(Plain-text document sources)

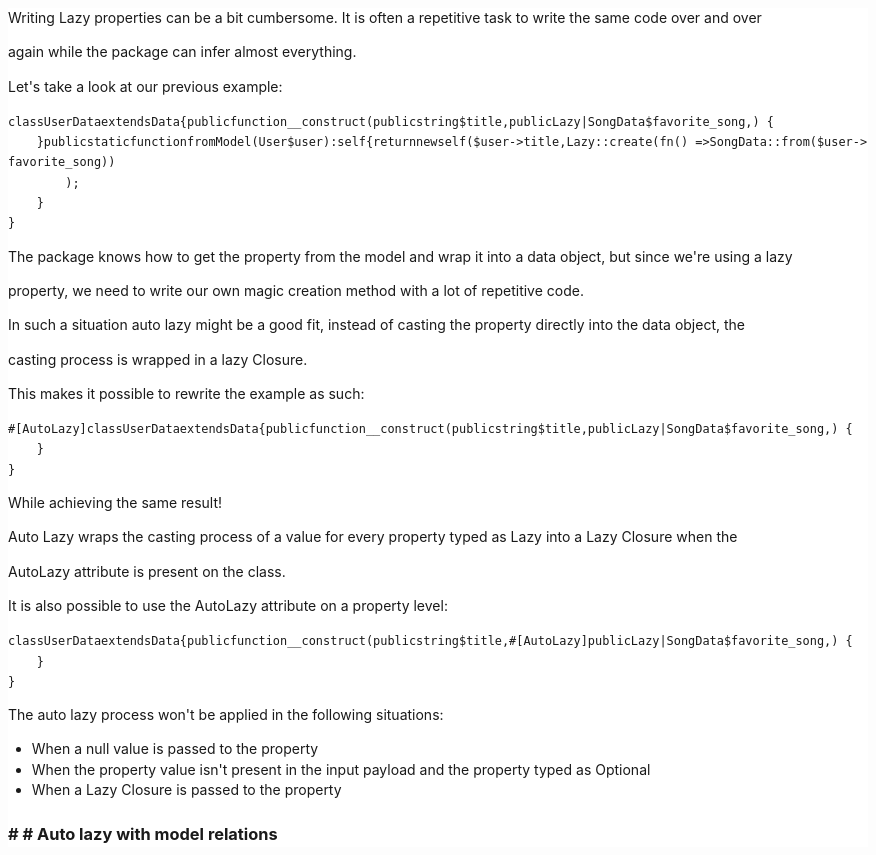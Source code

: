 Writing Lazy properties can be a bit cumbersome. It is often a repetitive task to write the same code over and over

again while the package can infer almost everything.

Let's take a look at our previous example:

```
classUserDataextendsData{publicfunction__construct(publicstring$title,publicLazy|SongData$favorite_song,) {
    }publicstaticfunctionfromModel(User$user):self{returnnewself($user->title,Lazy::create(fn() =>SongData::from($user->favorite_song))
        );
    }
}
```

The package knows how to get the property from the model and wrap it into a data object, but since we're using a lazy

property, we need to write our own magic creation method with a lot of repetitive code.

In such a situation auto lazy might be a good fit, instead of casting the property directly into the data object, the

casting process is wrapped in a lazy Closure.

This makes it possible to rewrite the example as such:

```
#[AutoLazy]classUserDataextendsData{publicfunction__construct(publicstring$title,publicLazy|SongData$favorite_song,) {
    }
}
```

While achieving the same result!

Auto Lazy wraps the casting process of a value for every property typed as Lazy into a Lazy Closure when the

AutoLazy attribute is present on the class.

It is also possible to use the AutoLazy attribute on a property level:

```
classUserDataextendsData{publicfunction__construct(publicstring$title,#[AutoLazy]publicLazy|SongData$favorite_song,) {
    }
}
```

The auto lazy process won't be applied in the following situations:

- When a null value is passed to the property
- When the property value isn't present in the input payload and the property typed as Optional
- When a Lazy Closure is passed to the property

### # # Auto lazy with model relations
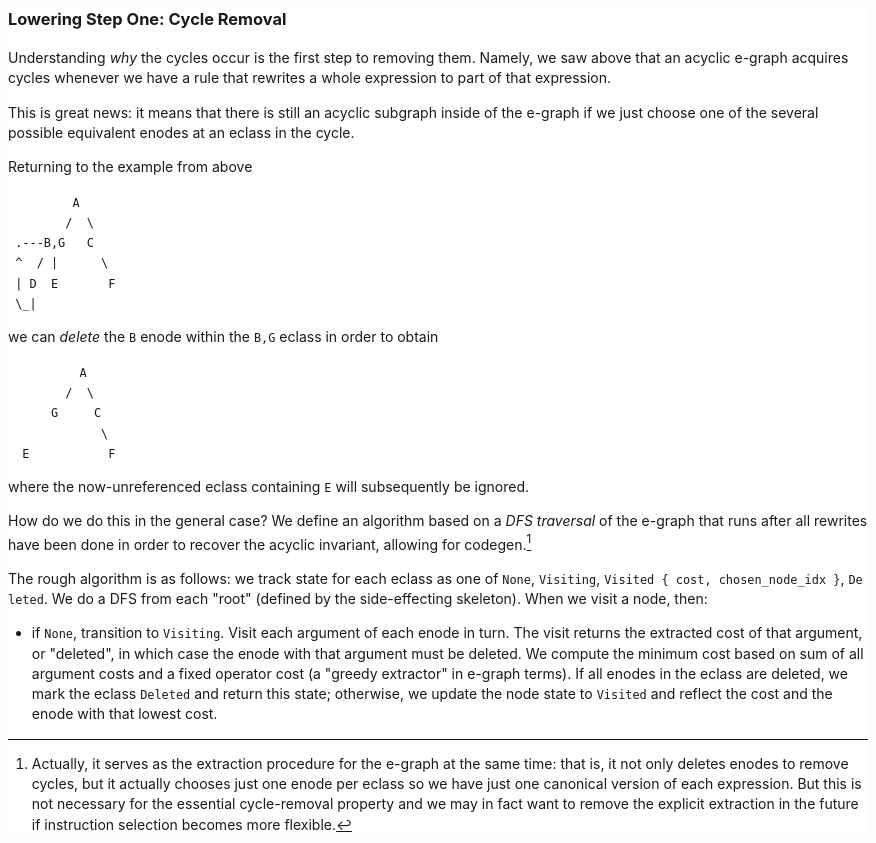 ### Lowering Step One: Cycle Removal

Understanding *why* the cycles occur is the first step to removing
them. Namely, we saw above that an acyclic e-graph acquires cycles
whenever we have a rule that rewrites a whole expression to part of
that expression.

This is great news: it means that there is still an acyclic subgraph
inside of the e-graph if we just choose one of the several possible
equivalent enodes at an eclass in the cycle.

Returning to the example from above

```plain
         A
        /  \
 .---B,G   C
 ^  / |      \
 | D  E       F
 \_|
```

we can *delete* the `B` enode within the `B,G` eclass in order to obtain

```plain
          A
        /  \
      G     C
             \
  E           F
```

where the now-unreferenced eclass containing `E` will subsequently be
ignored.

How do we do this in the general case? We define an algorithm based on
a *DFS traversal* of the e-graph that runs after all rewrites have
been done in order to recover the acyclic invariant, allowing for
codegen.[^4]

[^4]: Actually, it serves as the extraction procedure for the e-graph
      at the same time: that is, it not only deletes enodes to remove
      cycles, but it actually chooses just one enode per eclass so we
      have just one canonical version of each expression. But this is
      not necessary for the essential cycle-removal property and we
      may in fact want to remove the explicit extraction in the future
      if instruction selection becomes more flexible.
      
The rough algorithm is as follows: we track state for each eclass as
one of `None`, `Visiting`, `Visited { cost, chosen_node_idx }`,
`Deleted`. We do a DFS from each "root" (defined by the side-effecting
skeleton). When we visit a node, then:

- if `None`, transition to `Visiting`. Visit each argument of each
  enode in turn. The visit returns the extracted cost of that
  argument, or "deleted", in which case the enode with that argument
  must be deleted. We compute the minimum cost based on sum of all
  argument costs and a fixed operator cost (a "greedy extractor" in
  e-graph terms). If all enodes in the eclass are deleted, we mark the
  eclass `Deleted` and return this state; otherwise, we update the
  node state to `Visited` and reflect the cost and the enode with that
  lowest cost.
  

[^1]: M Willsey, C Nandi, Y R Wang, O Flatt, Z Tatlock, P
[^2]: Note that omitting predecessor blocks' inputs to blockparams in
[^3]: As manual recursion with an explicit stack, anyway, as we want
[^5]: See
[^6]: Helge Bahmann, Nico Reissmann, Magnus Jahre, Jan Christian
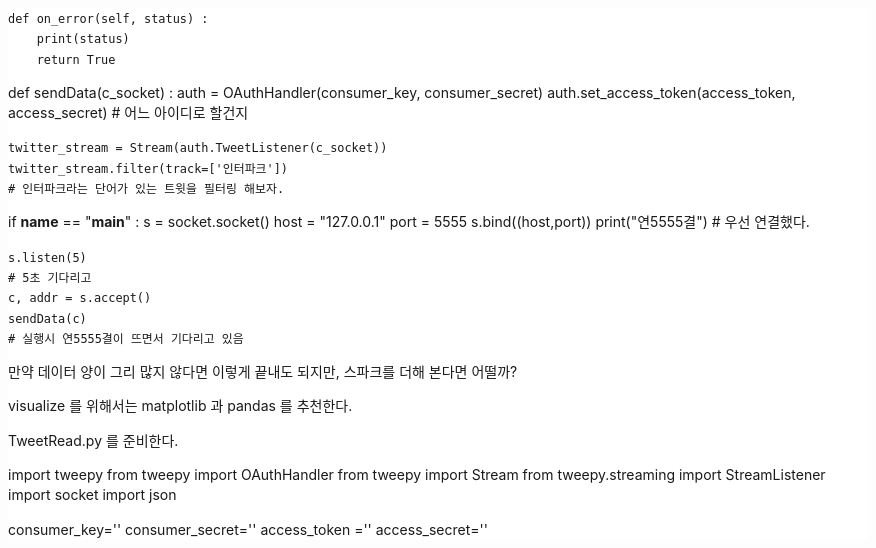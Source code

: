     def on_error(self, status) :
        print(status)
        return True


def sendData(c_socket) :
    auth = OAuthHandler(consumer_key, consumer_secret)
    auth.set_access_token(access_token, access_secret)
    # 어느 아이디로 할건지
    
    twitter_stream = Stream(auth.TweetListener(c_socket))
    twitter_stream.filter(track=['인터파크'])
    # 인터파크라는 단어가 있는 트윗을 필터링 해보자.

if __name__ == "__main__" :
    s = socket.socket()
    host = "127.0.0.1"
    port = 5555
    s.bind((host,port))
    print("연5555결")
    # 우선 연결했다.
    
    s.listen(5)
    # 5초 기다리고
    c, addr = s.accept()
    sendData(c)
    # 실행시 연5555결이 뜨면서 기다리고 있음
        


만약 데이터 양이 그리 많지 않다면 이렇게 끝내도 되지만, 스파크를 더해 본다면 어떨까?





visualize 를 위해서는 matplotlib 과 pandas 를 추천한다. 

TweetRead.py 를 준비한다.

import tweepy
from tweepy import OAuthHandler
from tweepy import Stream
from tweepy.streaming import StreamListener
import socket
import json

consumer_key=''
consumer_secret=''
access_token =''
access_secret=''
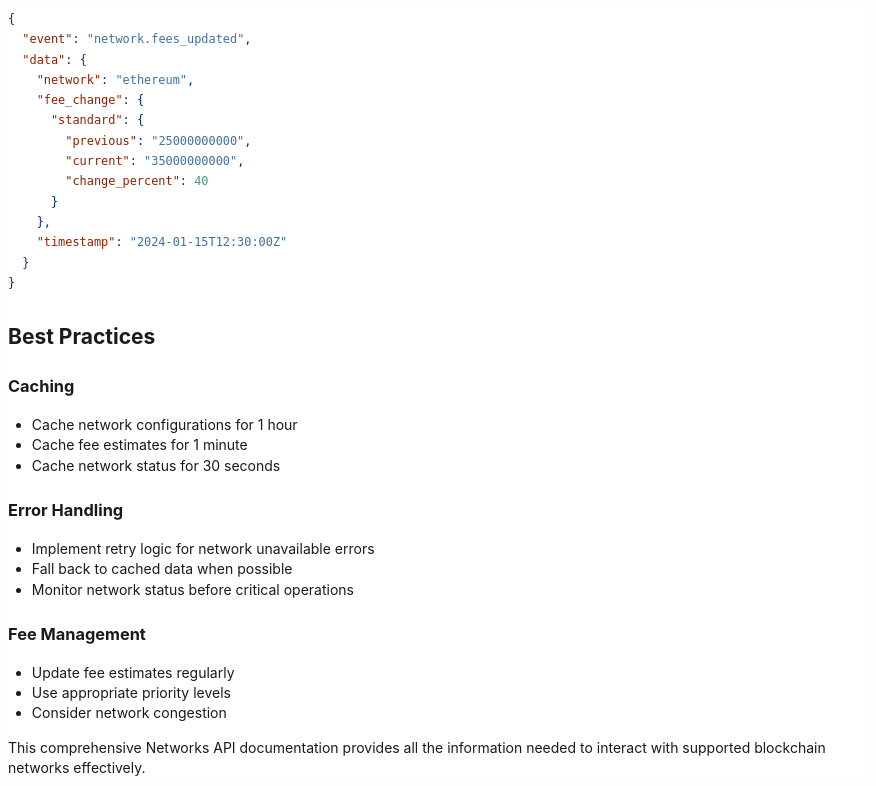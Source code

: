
 ```json
{
  "event": "network.fees_updated",
  "data": {
    "network": "ethereum",
    "fee_change": {
      "standard": {
        "previous": "25000000000",
        "current": "35000000000",
        "change_percent": 40
      }
    },
    "timestamp": "2024-01-15T12:30:00Z"
  }
}
```

## Best Practices

### Caching
- Cache network configurations for 1 hour
- Cache fee estimates for 1 minute
- Cache network status for 30 seconds

### Error Handling
- Implement retry logic for network unavailable errors
- Fall back to cached data when possible
- Monitor network status before critical operations

### Fee Management
- Update fee estimates regularly
- Use appropriate priority levels
- Consider network congestion

This comprehensive Networks API documentation provides all the information needed to interact with supported blockchain networks effectively. 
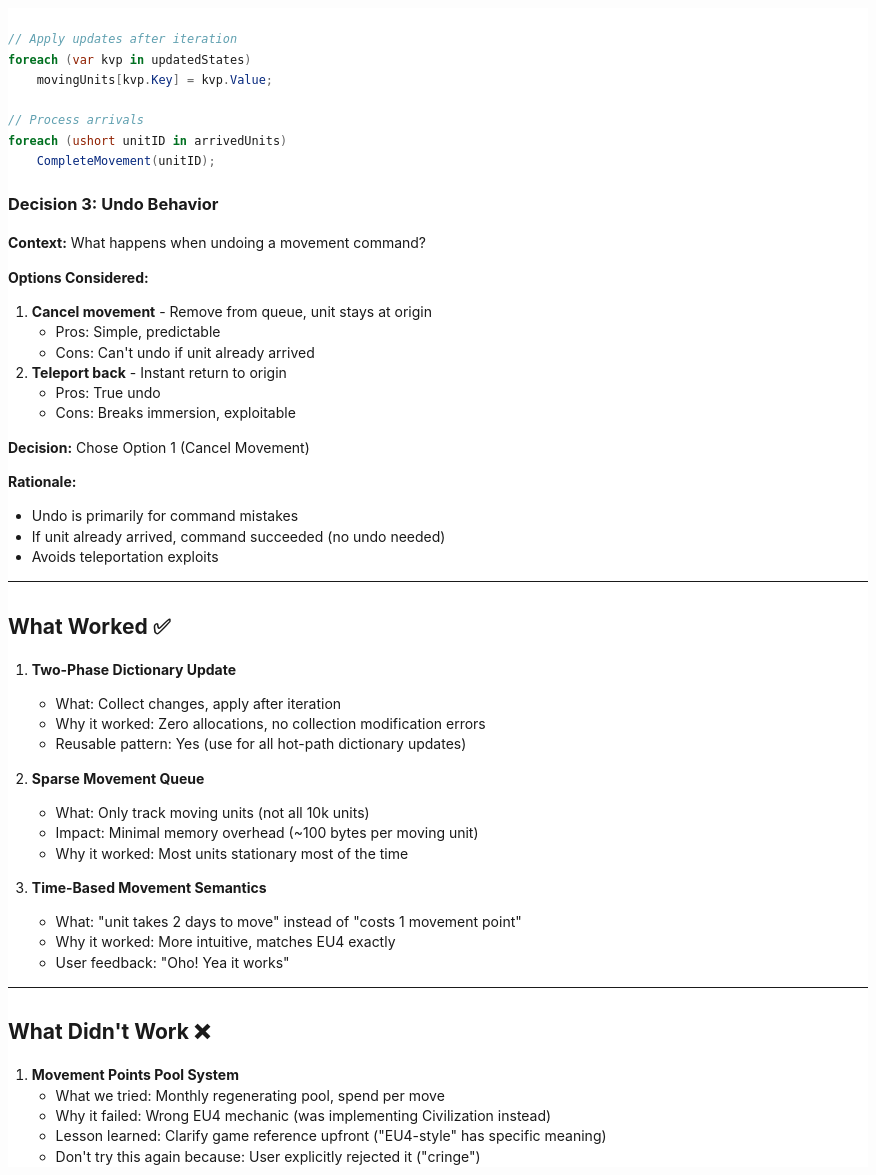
 ```csharp

// Apply updates after iteration
foreach (var kvp in updatedStates)
    movingUnits[kvp.Key] = kvp.Value;

// Process arrivals
foreach (ushort unitID in arrivedUnits)
    CompleteMovement(unitID);
```

### Decision 3: Undo Behavior
**Context:** What happens when undoing a movement command?

**Options Considered:**
1. **Cancel movement** - Remove from queue, unit stays at origin
   - Pros: Simple, predictable
   - Cons: Can't undo if unit already arrived
2. **Teleport back** - Instant return to origin
   - Pros: True undo
   - Cons: Breaks immersion, exploitable

**Decision:** Chose Option 1 (Cancel Movement)

**Rationale:**
- Undo is primarily for command mistakes
- If unit already arrived, command succeeded (no undo needed)
- Avoids teleportation exploits

---

## What Worked ✅

1. **Two-Phase Dictionary Update**
   - What: Collect changes, apply after iteration
   - Why it worked: Zero allocations, no collection modification errors
   - Reusable pattern: Yes (use for all hot-path dictionary updates)

2. **Sparse Movement Queue**
   - What: Only track moving units (not all 10k units)
   - Impact: Minimal memory overhead (~100 bytes per moving unit)
   - Why it worked: Most units stationary most of the time

3. **Time-Based Movement Semantics**
   - What: "unit takes 2 days to move" instead of "costs 1 movement point"
   - Why it worked: More intuitive, matches EU4 exactly
   - User feedback: "Oho! Yea it works"

---

## What Didn't Work ❌

1. **Movement Points Pool System**
   - What we tried: Monthly regenerating pool, spend per move
   - Why it failed: Wrong EU4 mechanic (was implementing Civilization instead)
   - Lesson learned: Clarify game reference upfront ("EU4-style" has specific meaning)
   - Don't try this again because: User explicitly rejected it ("cringe")
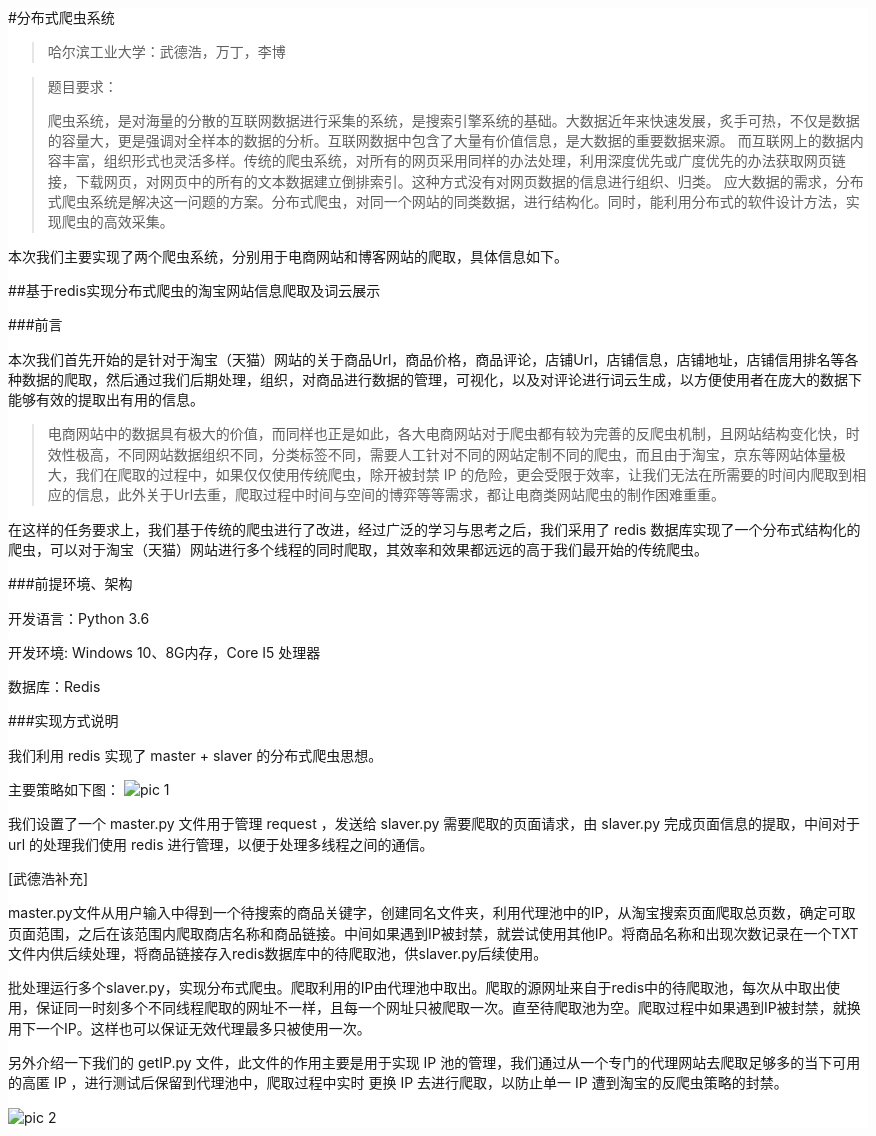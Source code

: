 #分布式爬虫系统

> 哈尔滨工业大学：武德浩，万丁，李博


> 题目要求：
>
> 爬虫系统，是对海量的分散的互联网数据进行采集的系统，是搜索引擎系统的基础。大数据近年来快速发展，炙手可热，不仅是数据的容量大，更是强调对全样本的数据的分析。互联网数据中包含了大量有价值信息，是大数据的重要数据来源。
> 而互联网上的数据内容丰富，组织形式也灵活多样。传统的爬虫系统，对所有的网页采用同样的办法处理，利用深度优先或广度优先的办法获取网页链接，下载网页，对网页中的所有的文本数据建立倒排索引。这种方式没有对网页数据的信息进行组织、归类。
> 应大数据的需求，分布式爬虫系统是解决这一问题的方案。分布式爬虫，对同一个网站的同类数据，进行结构化。同时，能利用分布式的软件设计方法，实现爬虫的高效采集。

本次我们主要实现了两个爬虫系统，分别用于电商网站和博客网站的爬取，具体信息如下。

##基于redis实现分布式爬虫的淘宝网站信息爬取及词云展示

###前言

本次我们首先开始的是针对于淘宝（天猫）网站的关于商品Url，商品价格，商品评论，店铺Url，店铺信息，店铺地址，店铺信用排名等各种数据的爬取，然后通过我们后期处理，组织，对商品进行数据的管理，可视化，以及对评论进行词云生成，以方便使用者在庞大的数据下能够有效的提取出有用的信息。

> 电商网站中的数据具有极大的价值，而同样也正是如此，各大电商网站对于爬虫都有较为完善的反爬虫机制，且网站结构变化快，时效性极高，不同网站数据组织不同，分类标签不同，需要人工针对不同的网站定制不同的爬虫，而且由于淘宝，京东等网站体量极大，我们在爬取的过程中，如果仅仅使用传统爬虫，除开被封禁 IP 的危险，更会受限于效率，让我们无法在所需要的时间内爬取到相应的信息，此外关于Url去重，爬取过程中时间与空间的博弈等等需求，都让电商类网站爬虫的制作困难重重。

在这样的任务要求上，我们基于传统的爬虫进行了改进，经过广泛的学习与思考之后，我们采用了 redis 数据库实现了一个分布式结构化的爬虫，可以对于淘宝（天猫）网站进行多个线程的同时爬取，其效率和效果都远远的高于我们最开始的传统爬虫。

###前提环境、架构

开发语言：Python 3.6

开发环境: Windows 10、8G内存，Core I5 处理器

数据库：Redis

###实现方式说明

我们利用 redis 实现了 master + slaver 的分布式爬虫思想。

主要策略如下图：
![pic 1](https://ooo.0o0.ooo/2017/06/28/595397f34e61e.jpg)

我们设置了一个 master.py 文件用于管理 request ，发送给 slaver.py 需要爬取的页面请求，由 slaver.py 完成页面信息的提取，中间对于 url 的处理我们使用 redis 进行管理，以便于处理多线程之间的通信。

[武德浩补充]

master.py文件从用户输入中得到一个待搜索的商品关键字，创建同名文件夹，利用代理池中的IP，从淘宝搜索页面爬取总页数，确定可取页面范围，之后在该范围内爬取商店名称和商品链接。中间如果遇到IP被封禁，就尝试使用其他IP。将商品名称和出现次数记录在一个TXT文件内供后续处理，将商品链接存入redis数据库中的待爬取池，供slaver.py后续使用。

批处理运行多个slaver.py，实现分布式爬虫。爬取利用的IP由代理池中取出。爬取的源网址来自于redis中的待爬取池，每次从中取出使用，保证同一时刻多个不同线程爬取的网址不一样，且每一个网址只被爬取一次。直至待爬取池为空。爬取过程中如果遇到IP被封禁，就换用下一个IP。这样也可以保证无效代理最多只被使用一次。

另外介绍一下我们的 getIP.py 文件，此文件的作用主要是用于实现 IP 池的管理，我们通过从一个专门的代理网站去爬取足够多的当下可用的高匿 IP ，进行测试后保留到代理池中，爬取过程中实时 更换 IP 去进行爬取，以防止单一 IP 遭到淘宝的反爬虫策略的封禁。

![pic 2](https://ooo.0o0.ooo/2017/06/28/5953997a8ff47.png)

What is needed :: All lines of the data above that include the word "Closure" must be shown.

Response to the task ::
casting process is wrapped in a lazy Closure.
Auto Lazy wraps the casting process of a value for every property typed as Lazy into a Lazy Closure when the
- When a Lazy Closure is passed to the property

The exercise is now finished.